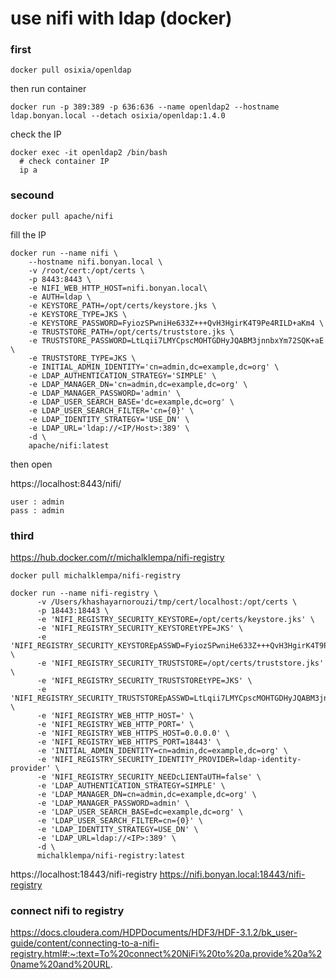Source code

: # use nifi with ldap (docker)

### first

```
docker pull osixia/openldap
```
then run container
```
docker run -p 389:389 -p 636:636 --name openldap2 --hostname ldap.bonyan.local --detach osixia/openldap:1.4.0
```
check the IP
```
docker exec -it openldap2 /bin/bash
  # check container IP
  ip a
```
### secound 
```
docker pull apache/nifi
```
fill the IP 
```
docker run --name nifi \
    --hostname nifi.bonyan.local \
    -v /root/cert:/opt/certs \
    -p 8443:8443 \
    -e NIFI_WEB_HTTP_HOST=nifi.bonyan.local\
    -e AUTH=ldap \
    -e KEYSTORE_PATH=/opt/certs/keystore.jks \
    -e KEYSTORE_TYPE=JKS \
    -e KEYSTORE_PASSWORD=FyiozSPwniHe633Z+++QvH3HgirK4T9Pe4RILD+aKm4 \
    -e TRUSTSTORE_PATH=/opt/certs/truststore.jks \
    -e TRUSTSTORE_PASSWORD=LtLqii7LMYCpscMOHTGDHyJQABM3jnnbxYm72SQK+aE \
    -e TRUSTSTORE_TYPE=JKS \
    -e INITIAL_ADMIN_IDENTITY='cn=admin,dc=example,dc=org' \
    -e LDAP_AUTHENTICATION_STRATEGY='SIMPLE' \
    -e LDAP_MANAGER_DN='cn=admin,dc=example,dc=org' \
    -e LDAP_MANAGER_PASSWORD='admin' \
    -e LDAP_USER_SEARCH_BASE='dc=example,dc=org' \
    -e LDAP_USER_SEARCH_FILTER='cn={0}' \
    -e LDAP_IDENTITY_STRATEGY='USE_DN' \
    -e LDAP_URL='ldap://<IP/Host>:389' \
    -d \
    apache/nifi:latest 
```

then open 

https://localhost:8443/nifi/

```
user : admin
pass : admin
```
### third

https://hub.docker.com/r/michalklempa/nifi-registry

```
docker pull michalklempa/nifi-registry
```

```
docker run --name nifi-registry \
      -v /Users/khashayarnorouzi/tmp/cert/localhost:/opt/certs \
      -p 18443:18443 \
      -e 'NIFI_REGISTRY_SECURITY_KEYSTORE=/opt/certs/keystore.jks' \
      -e 'NIFI_REGISTRY_SECURITY_KEYSTOREtYPE=JKS' \
      -e 'NIFI_REGISTRY_SECURITY_KEYSTOREpASSWD=FyiozSPwniHe633Z+++QvH3HgirK4T9Pe4RILD+aKm4' \
      -e 'NIFI_REGISTRY_SECURITY_TRUSTSTORE=/opt/certs/truststore.jks' \
      -e 'NIFI_REGISTRY_SECURITY_TRUSTSTOREtYPE=JKS' \
      -e 'NIFI_REGISTRY_SECURITY_TRUSTSTOREpASSWD=LtLqii7LMYCpscMOHTGDHyJQABM3jnnbxYm72SQK+aE' \
      -e 'NIFI_REGISTRY_WEB_HTTP_HOST=' \
      -e 'NIFI_REGISTRY_WEB_HTTP_PORT=' \
      -e 'NIFI_REGISTRY_WEB_HTTPS_HOST=0.0.0.0' \
      -e 'NIFI_REGISTRY_WEB_HTTPS_PORT=18443' \
      -e 'INITIAL_ADMIN_IDENTITY=cn=admin,dc=example,dc=org' \
      -e 'NIFI_REGISTRY_SECURITY_IDENTITY_PROVIDER=ldap-identity-provider' \
      -e 'NIFI_REGISTRY_SECURITY_NEEDcLIENTaUTH=false' \
      -e 'LDAP_AUTHENTICATION_STRATEGY=SIMPLE' \
      -e 'LDAP_MANAGER_DN=cn=admin,dc=example,dc=org' \
      -e 'LDAP_MANAGER_PASSWORD=admin' \
      -e 'LDAP_USER_SEARCH_BASE=dc=example,dc=org' \
      -e 'LDAP_USER_SEARCH_FILTER=cn={0}' \
      -e 'LDAP_IDENTITY_STRATEGY=USE_DN' \
      -e 'LDAP_URL=ldap://<IP>:389' \
      -d \
      michalklempa/nifi-registry:latest
```

https://localhost:18443/nifi-registry
https://nifi.bonyan.local:18443/nifi-registry

### connect nifi to registry

https://docs.cloudera.com/HDPDocuments/HDF3/HDF-3.1.2/bk_user-guide/content/connecting-to-a-nifi-registry.html#:~:text=To%20connect%20NiFi%20to%20a,provide%20a%20name%20and%20URL.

--- --- ---

§ **TRY IT**
Repeat the material above exactly; pictures do not belong in the copy.

§ **SOLUTION TO THE EXERCISE**
Source code

: # use nifi with ldap (docker)

### first

```
docker pull osixia/openldap
```
then run container
```
docker run -p 389:389 -p 636:636 --name openldap2 --hostname ldap.bonyan.local --detach osixia/openldap:1.4.0
```
check the IP
```
docker exec -it openldap2 /bin/bash
  # check container IP
  ip a
```
### secound 
```
docker pull apache/nifi
```
fill the IP 
```
docker run --name nifi \
    --hostname nifi.bonyan.local \
    -v /root/cert:/opt/certs \
    -p 8443:8443 \
    -e NIFI_WEB_HTTP_HOST=nifi.bonyan.local\
    -e AUTH=ldap \
    -e KEYSTORE_PATH=/opt/certs/keystore.jks \
    -e KEYSTORE_TYPE=JKS \
    -e KEYSTORE_PASSWORD=FyiozSPwniHe633Z+++QvH3HgirK4T9Pe4RILD+aKm4 \
    -e TRUSTSTORE_PATH=/opt/certs/truststore.jks \
    -e TRUSTSTORE_PASSWORD=LtLqii7LMYCpscMOHTGDHyJQABM3jnnbxYm72SQK+aE \
    -e TRUSTSTORE_TYPE=JKS \
    -e INITIAL_ADMIN_IDENTITY='cn=admin,dc=example,dc=org' \
    -e LDAP_AUTHENTICATION_STRATEGY='SIMPLE' \
    -e LDAP_MANAGER_DN='cn=admin,dc=example,dc=org' \
    -e LDAP_MANAGER_PASSWORD='admin' \
    -e LDAP_USER_SEARCH_BASE='dc=example,dc=org' \
    -e LDAP_USER_SEARCH_FILTER='cn={0}' \
    -e LDAP_IDENTITY_STRATEGY='USE_DN' \
    -e LDAP_URL='ldap://<IP/Host>:389' \
    -d \
    apache/nifi:latest 
```

then open 

https://localhost:8443/nifi/

```
user : admin
pass : admin
```
### third

https://hub.docker.com/r/michalklempa/nifi-registry

```
docker pull michalklempa/nifi-registry
```

```
docker run --name nifi-registry \
      -v /Users/khashayarnorouzi/tmp/cert/localhost:/opt/certs \
      -p 18443:18443 \
      -e 'NIFI_REGISTRY_SECURITY_KEYSTORE=/opt/certs/keystore.jks' \
      -e 'NIFI_REGISTRY_SECURITY_KEYSTOREtYPE=JKS' \
      -e 'NIFI_REGISTRY_SECURITY_KEYSTOREpASSWD=FyiozSPwniHe633Z+++QvH3HgirK4T9Pe4RILD+aKm4' \
      -e 'NIFI_REGISTRY_SECURITY_TRUSTSTORE=/opt/certs/truststore.jks' \
      -e 'NIFI_REGISTRY_SECURITY_TRUSTSTOREtYPE=JKS' \
      -e 'NIFI_REGISTRY_SECURITY_TRUSTSTOREpASSWD=LtLqii7LMYCpscMOHTGDHyJQABM3jnnbxYm72SQK+aE' \
      -e 'NIFI_REGISTRY_WEB_HTTP_HOST=' \
      -e 'NIFI_REGISTRY_WEB_HTTP_PORT=' \
      -e 'NIFI_REGISTRY_WEB_HTTPS_HOST=0.0.0.0' \
      -e 'NIFI_REGISTRY_WEB_HTTPS_PORT=18443' \
      -e 'INITIAL_ADMIN_IDENTITY=cn=admin,dc=example,dc=org' \
      -e 'NIFI_REGISTRY_SECURITY_IDENTITY_PROVIDER=ldap-identity-provider' \
      -e 'NIFI_REGISTRY_SECURITY_NEEDcLIENTaUTH=false' \
      -e 'LDAP_AUTHENTICATION_STRATEGY=SIMPLE' \
      -e 'LDAP_MANAGER_DN=cn=admin,dc=example,dc=org' \
      -e 'LDAP_MANAGER_PASSWORD=admin' \
      -e 'LDAP_USER_SEARCH_BASE=dc=example,dc=org' \
      -e 'LDAP_USER_SEARCH_FILTER=cn={0}' \
      -e 'LDAP_IDENTITY_STRATEGY=USE_DN' \
      -e 'LDAP_URL=ldap://<IP>:389' \
      -d \
      michalklempa/nifi-registry:latest
```

https://localhost:18443/nifi-registry
https://nifi.bonyan.local:18443/nifi-registry

### connect nifi to registry

https://docs.cloudera.com/HDPDocuments/HDF3/HDF-3.1.2/bk_user-guide/content/connecting-to-a-nifi-registry.html#:~:text=To%20connect%20NiFi%20to%20a,provide%20a%20name%20and%20URL.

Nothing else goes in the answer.